• PROBLEM
Give the number of lines in the records below that include "principle", and nothing more.

Saved entries
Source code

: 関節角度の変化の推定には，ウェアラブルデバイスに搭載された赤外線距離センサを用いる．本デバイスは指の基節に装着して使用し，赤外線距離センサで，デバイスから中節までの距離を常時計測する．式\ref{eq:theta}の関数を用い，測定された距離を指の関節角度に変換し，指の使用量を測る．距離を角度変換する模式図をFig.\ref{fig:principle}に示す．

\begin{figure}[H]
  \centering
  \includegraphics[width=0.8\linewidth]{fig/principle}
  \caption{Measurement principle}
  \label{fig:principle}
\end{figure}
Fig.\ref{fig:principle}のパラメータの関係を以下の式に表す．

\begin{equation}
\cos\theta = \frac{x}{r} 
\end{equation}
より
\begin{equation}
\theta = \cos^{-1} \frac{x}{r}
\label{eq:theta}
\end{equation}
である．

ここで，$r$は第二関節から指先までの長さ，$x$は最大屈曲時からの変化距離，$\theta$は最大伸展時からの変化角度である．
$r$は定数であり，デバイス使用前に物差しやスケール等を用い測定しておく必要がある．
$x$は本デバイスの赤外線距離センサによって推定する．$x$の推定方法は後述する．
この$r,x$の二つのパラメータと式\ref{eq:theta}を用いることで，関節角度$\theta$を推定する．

• REPLY
5